Breaking News: Emirates Suspends Flight Operations to Nigeria
Less than three weeks after announcing the reduction of flight frequencies to Nigeria due to unremitted funds, Emirates has announced that it will stop flights into and out of Nigeria with effect from 1 September, 2022.
The airline disclosed this development in a statement issued on Thursday.
The statement read ”Emirates has tried every avenue to address our ongoing challenges in repatriating funds from Nigeria, and we have made considerable efforts to initiate dialogue with the relevant authorities for their urgent intervention to help find a viable solution.
”Regrettably, there has been no progress. Therefore, Emirates has taken the difficult decision to suspend all flights to and from Nigeria, effective September 1 2022, to limit further losses and impact on our operational costs that continue to accumulate in the market.
”We sincerely regret the inconvenience caused to our customers, however the circumstances are beyond our control at this stage. We will be working to help impacted customers make alternative travel arrangements wherever possible.
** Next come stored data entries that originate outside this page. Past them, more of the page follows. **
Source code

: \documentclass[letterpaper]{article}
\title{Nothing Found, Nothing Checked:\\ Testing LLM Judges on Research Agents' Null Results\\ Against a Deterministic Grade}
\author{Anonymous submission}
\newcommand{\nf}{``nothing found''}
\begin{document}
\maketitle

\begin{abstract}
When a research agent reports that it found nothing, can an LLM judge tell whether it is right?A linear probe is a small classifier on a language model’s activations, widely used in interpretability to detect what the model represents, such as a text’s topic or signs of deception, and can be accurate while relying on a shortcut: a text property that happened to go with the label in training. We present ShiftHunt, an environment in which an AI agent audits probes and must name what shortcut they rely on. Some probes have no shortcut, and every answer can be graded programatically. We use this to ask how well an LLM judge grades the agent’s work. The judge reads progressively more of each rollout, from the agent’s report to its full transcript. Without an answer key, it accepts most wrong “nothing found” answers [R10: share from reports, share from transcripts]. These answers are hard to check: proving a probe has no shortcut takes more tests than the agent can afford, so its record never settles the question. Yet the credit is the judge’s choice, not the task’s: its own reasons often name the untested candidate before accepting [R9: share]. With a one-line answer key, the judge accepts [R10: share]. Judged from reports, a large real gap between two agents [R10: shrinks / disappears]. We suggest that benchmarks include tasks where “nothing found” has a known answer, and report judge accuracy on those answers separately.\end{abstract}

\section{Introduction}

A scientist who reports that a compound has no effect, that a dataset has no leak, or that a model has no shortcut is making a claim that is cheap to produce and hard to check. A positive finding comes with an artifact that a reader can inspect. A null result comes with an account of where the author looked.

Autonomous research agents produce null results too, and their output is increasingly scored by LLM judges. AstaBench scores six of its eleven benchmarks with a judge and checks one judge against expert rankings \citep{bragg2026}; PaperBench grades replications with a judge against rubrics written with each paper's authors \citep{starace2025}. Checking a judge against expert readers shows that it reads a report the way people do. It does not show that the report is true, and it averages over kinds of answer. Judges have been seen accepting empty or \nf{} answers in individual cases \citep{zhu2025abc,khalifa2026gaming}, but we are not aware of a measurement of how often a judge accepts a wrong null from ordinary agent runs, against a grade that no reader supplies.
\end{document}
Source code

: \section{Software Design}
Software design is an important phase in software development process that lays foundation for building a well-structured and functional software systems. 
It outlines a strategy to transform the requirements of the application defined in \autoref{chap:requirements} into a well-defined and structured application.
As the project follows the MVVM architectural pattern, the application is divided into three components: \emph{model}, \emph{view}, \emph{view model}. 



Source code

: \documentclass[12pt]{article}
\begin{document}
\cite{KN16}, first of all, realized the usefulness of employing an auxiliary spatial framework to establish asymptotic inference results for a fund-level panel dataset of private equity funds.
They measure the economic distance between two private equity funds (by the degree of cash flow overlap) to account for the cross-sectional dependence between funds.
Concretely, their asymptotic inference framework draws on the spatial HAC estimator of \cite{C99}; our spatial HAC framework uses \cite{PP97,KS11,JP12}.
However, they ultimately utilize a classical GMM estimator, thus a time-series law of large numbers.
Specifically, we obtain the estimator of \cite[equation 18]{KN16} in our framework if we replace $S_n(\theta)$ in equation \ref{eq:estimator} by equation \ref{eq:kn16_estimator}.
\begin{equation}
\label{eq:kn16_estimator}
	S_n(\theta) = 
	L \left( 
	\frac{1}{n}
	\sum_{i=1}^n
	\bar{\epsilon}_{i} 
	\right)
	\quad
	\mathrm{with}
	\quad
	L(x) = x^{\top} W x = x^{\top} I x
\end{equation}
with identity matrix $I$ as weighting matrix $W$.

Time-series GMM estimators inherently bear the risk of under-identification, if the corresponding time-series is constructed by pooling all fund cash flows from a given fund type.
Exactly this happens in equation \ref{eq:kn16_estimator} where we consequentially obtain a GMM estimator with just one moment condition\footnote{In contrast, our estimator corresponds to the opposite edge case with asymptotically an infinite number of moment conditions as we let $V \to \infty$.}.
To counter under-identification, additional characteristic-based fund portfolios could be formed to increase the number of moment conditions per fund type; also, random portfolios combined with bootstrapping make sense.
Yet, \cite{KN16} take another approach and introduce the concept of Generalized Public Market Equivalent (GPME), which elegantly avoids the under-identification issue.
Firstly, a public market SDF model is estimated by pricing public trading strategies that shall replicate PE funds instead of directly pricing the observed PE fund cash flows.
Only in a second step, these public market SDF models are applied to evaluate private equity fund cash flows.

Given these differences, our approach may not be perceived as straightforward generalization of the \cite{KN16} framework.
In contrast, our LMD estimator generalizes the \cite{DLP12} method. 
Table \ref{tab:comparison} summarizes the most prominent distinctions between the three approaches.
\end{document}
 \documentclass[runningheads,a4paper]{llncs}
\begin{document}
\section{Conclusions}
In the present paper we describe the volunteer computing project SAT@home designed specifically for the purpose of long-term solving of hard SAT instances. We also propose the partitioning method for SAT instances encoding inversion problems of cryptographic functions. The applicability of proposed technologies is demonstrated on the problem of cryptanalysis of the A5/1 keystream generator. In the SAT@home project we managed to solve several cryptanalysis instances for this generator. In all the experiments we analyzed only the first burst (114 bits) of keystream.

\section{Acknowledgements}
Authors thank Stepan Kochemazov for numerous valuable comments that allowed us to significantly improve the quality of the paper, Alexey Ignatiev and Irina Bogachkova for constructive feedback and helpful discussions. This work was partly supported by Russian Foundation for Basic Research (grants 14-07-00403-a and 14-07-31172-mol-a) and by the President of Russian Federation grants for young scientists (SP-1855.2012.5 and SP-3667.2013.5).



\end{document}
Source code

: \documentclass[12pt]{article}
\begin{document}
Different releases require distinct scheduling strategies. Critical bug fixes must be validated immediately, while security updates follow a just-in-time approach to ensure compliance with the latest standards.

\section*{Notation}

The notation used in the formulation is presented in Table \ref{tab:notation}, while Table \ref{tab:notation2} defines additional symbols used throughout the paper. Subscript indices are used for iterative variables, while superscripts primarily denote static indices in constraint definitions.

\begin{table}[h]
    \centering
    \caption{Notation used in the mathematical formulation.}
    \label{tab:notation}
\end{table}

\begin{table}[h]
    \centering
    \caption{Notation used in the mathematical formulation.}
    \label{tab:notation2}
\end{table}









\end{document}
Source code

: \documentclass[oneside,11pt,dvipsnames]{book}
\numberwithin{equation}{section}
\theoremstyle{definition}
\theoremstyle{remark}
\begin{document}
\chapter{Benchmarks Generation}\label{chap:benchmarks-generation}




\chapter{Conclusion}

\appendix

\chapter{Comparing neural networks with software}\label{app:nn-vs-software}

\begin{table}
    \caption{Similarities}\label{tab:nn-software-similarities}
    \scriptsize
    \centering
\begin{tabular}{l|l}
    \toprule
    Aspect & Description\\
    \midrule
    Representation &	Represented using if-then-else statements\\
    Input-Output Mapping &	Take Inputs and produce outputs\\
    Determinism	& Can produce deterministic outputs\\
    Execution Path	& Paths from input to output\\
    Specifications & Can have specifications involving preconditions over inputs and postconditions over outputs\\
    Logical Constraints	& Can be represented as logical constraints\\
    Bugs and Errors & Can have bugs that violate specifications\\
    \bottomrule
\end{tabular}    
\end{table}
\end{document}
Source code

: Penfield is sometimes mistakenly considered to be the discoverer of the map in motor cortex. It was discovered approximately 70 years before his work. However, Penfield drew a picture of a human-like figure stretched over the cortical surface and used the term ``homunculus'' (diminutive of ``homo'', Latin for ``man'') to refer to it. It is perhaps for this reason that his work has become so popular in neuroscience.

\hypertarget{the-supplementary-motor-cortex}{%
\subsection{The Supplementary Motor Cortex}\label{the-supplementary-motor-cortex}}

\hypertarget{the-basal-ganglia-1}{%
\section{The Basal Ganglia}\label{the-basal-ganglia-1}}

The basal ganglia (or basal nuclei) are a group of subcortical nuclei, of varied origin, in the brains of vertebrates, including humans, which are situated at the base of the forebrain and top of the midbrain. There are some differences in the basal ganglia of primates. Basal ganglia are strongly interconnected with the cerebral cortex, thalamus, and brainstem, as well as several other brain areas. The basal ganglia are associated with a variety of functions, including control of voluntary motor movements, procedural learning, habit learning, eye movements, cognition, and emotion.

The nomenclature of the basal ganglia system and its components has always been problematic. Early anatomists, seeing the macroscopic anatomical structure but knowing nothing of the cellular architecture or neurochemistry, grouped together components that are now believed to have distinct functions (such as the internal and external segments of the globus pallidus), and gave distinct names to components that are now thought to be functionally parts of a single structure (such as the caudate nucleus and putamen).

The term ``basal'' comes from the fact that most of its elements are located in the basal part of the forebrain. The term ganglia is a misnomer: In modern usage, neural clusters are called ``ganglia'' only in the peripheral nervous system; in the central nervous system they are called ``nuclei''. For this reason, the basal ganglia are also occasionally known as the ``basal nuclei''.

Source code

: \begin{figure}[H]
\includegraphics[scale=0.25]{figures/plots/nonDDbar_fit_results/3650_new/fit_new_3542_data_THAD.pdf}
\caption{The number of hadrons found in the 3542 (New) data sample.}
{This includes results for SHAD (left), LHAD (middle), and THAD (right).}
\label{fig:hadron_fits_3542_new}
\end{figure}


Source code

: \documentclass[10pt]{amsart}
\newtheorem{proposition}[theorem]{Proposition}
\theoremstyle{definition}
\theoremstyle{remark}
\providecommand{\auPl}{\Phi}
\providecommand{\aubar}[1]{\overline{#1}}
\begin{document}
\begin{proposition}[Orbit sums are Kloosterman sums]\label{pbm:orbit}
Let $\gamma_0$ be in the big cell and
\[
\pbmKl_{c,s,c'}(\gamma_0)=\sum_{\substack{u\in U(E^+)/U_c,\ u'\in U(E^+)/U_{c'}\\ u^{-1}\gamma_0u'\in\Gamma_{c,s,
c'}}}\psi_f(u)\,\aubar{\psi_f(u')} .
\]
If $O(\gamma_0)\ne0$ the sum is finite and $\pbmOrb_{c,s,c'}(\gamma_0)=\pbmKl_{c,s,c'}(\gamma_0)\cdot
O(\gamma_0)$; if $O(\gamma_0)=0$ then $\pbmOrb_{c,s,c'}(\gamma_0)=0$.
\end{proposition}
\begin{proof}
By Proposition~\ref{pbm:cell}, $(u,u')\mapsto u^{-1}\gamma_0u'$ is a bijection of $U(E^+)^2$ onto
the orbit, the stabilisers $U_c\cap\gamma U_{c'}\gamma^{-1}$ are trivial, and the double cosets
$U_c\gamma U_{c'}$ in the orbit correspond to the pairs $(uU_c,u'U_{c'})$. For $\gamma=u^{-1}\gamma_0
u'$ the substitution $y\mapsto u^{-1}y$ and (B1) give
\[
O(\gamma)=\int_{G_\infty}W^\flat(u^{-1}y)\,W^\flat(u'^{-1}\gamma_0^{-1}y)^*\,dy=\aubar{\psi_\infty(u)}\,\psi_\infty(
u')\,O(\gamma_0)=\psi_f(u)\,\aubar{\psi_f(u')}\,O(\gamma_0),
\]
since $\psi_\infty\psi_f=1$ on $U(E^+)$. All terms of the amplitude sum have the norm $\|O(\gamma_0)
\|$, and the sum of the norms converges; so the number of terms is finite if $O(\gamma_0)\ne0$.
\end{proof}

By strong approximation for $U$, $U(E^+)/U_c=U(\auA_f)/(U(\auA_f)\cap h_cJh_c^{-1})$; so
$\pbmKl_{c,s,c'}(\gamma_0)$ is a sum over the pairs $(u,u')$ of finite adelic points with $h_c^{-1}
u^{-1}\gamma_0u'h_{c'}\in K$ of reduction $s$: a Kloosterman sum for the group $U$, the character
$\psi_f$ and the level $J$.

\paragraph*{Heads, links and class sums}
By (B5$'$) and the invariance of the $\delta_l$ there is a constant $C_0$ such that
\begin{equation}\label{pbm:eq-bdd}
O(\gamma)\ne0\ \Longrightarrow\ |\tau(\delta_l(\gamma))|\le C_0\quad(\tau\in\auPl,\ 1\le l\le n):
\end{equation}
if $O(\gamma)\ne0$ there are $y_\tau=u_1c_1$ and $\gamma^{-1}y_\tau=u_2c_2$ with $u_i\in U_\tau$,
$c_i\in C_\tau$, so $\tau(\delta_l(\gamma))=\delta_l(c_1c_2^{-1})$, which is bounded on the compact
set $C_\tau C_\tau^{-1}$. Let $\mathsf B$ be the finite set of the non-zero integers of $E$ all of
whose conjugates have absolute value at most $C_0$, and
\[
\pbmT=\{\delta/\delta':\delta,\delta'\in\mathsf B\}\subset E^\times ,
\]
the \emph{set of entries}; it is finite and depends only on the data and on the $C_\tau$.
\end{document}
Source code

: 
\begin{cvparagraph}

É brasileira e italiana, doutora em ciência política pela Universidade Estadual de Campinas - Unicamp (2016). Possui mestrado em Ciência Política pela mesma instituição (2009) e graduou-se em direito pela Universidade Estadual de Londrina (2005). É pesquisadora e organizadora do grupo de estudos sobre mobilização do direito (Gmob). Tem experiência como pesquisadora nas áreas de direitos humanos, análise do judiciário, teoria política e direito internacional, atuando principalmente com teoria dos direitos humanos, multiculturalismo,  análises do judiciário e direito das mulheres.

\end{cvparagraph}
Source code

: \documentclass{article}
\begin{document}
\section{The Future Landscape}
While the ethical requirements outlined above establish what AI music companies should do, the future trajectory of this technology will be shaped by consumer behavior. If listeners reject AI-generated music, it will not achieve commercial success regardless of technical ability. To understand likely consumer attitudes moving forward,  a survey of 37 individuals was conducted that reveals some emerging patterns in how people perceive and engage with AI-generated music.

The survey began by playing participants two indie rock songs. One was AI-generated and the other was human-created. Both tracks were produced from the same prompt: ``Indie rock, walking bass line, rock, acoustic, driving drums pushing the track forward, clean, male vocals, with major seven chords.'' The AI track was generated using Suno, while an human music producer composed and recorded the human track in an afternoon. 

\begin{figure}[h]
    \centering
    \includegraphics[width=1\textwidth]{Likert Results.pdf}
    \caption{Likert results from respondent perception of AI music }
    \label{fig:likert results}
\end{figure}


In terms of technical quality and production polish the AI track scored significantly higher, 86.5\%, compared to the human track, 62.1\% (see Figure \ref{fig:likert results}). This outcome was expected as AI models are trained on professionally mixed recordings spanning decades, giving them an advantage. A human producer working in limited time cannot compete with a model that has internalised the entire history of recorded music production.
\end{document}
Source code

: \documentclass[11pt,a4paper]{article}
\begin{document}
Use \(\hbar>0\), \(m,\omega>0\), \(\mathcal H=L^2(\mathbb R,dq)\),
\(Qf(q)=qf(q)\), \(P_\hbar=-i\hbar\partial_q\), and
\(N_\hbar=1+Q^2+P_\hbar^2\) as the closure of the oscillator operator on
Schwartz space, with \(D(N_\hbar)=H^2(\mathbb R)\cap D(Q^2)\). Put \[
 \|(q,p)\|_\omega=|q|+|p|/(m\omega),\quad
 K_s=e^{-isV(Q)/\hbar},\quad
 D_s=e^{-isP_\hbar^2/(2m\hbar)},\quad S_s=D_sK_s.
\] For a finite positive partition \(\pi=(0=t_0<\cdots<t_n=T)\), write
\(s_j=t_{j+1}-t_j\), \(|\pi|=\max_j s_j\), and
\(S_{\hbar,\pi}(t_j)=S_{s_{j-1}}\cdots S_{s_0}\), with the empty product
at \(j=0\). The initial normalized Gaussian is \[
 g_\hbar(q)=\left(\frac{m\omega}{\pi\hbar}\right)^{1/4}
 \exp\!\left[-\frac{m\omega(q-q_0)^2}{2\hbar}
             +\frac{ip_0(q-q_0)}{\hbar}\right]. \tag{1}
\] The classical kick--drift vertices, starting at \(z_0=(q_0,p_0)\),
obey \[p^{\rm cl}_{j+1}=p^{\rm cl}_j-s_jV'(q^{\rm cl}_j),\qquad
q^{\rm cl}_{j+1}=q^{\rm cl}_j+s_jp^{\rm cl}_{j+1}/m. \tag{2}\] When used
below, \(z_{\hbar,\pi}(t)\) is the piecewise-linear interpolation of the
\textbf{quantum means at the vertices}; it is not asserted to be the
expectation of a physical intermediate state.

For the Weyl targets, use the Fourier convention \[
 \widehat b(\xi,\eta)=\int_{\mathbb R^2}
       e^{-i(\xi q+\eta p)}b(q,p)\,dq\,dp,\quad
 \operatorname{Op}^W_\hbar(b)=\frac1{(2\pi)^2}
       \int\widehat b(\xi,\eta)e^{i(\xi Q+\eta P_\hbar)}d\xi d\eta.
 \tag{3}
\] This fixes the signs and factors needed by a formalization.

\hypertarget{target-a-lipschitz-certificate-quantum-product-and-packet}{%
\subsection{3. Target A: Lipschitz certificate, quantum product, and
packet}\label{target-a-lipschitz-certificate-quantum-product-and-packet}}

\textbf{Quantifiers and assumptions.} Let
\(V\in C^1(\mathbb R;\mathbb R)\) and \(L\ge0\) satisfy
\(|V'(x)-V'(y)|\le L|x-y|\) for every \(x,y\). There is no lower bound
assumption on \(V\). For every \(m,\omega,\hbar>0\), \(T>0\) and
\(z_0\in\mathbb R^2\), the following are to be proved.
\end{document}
”Should there be any positive developments in the coming days regarding Emirates’ blocked funds in Nigeria, we will of course re-evaluate our decision. We remain keen to serve Nigeria, and our operations provide much needed connectivity for Nigerian travellers, providing access to trade and tourism opportunities to Dubai and to our broader network of over 130 destinations.”
Recall that Emirates had announced that it would, with effect from 15 August 2022, reduce flight frequency to Lagos from 11 per week to 7 per week. The airline said it had no choice but to take this action to mitigate the continued losses it was experiencing as a result of funds being blocked in Nigeria.
In a letter addressed to Nigeria’s Minister of Aviation in July, Emirates said it had $ 85 million of funds awaiting repatriation from Nigeria as of July, 2022. It said the figure had been rising by more than $10 million every month, while the operational costs of its 11 weekly flights to Lagos and 5 to Abuja continued to rise.
In addition to an acute shortage of aviation fuel, Nigeria has been grappling with very high forex exchange rates, with $1 exchanging for as high as N700. It's estimated that $600 million of more than 20 foreign airlines has been trapped in Nigeria in 2021 alone.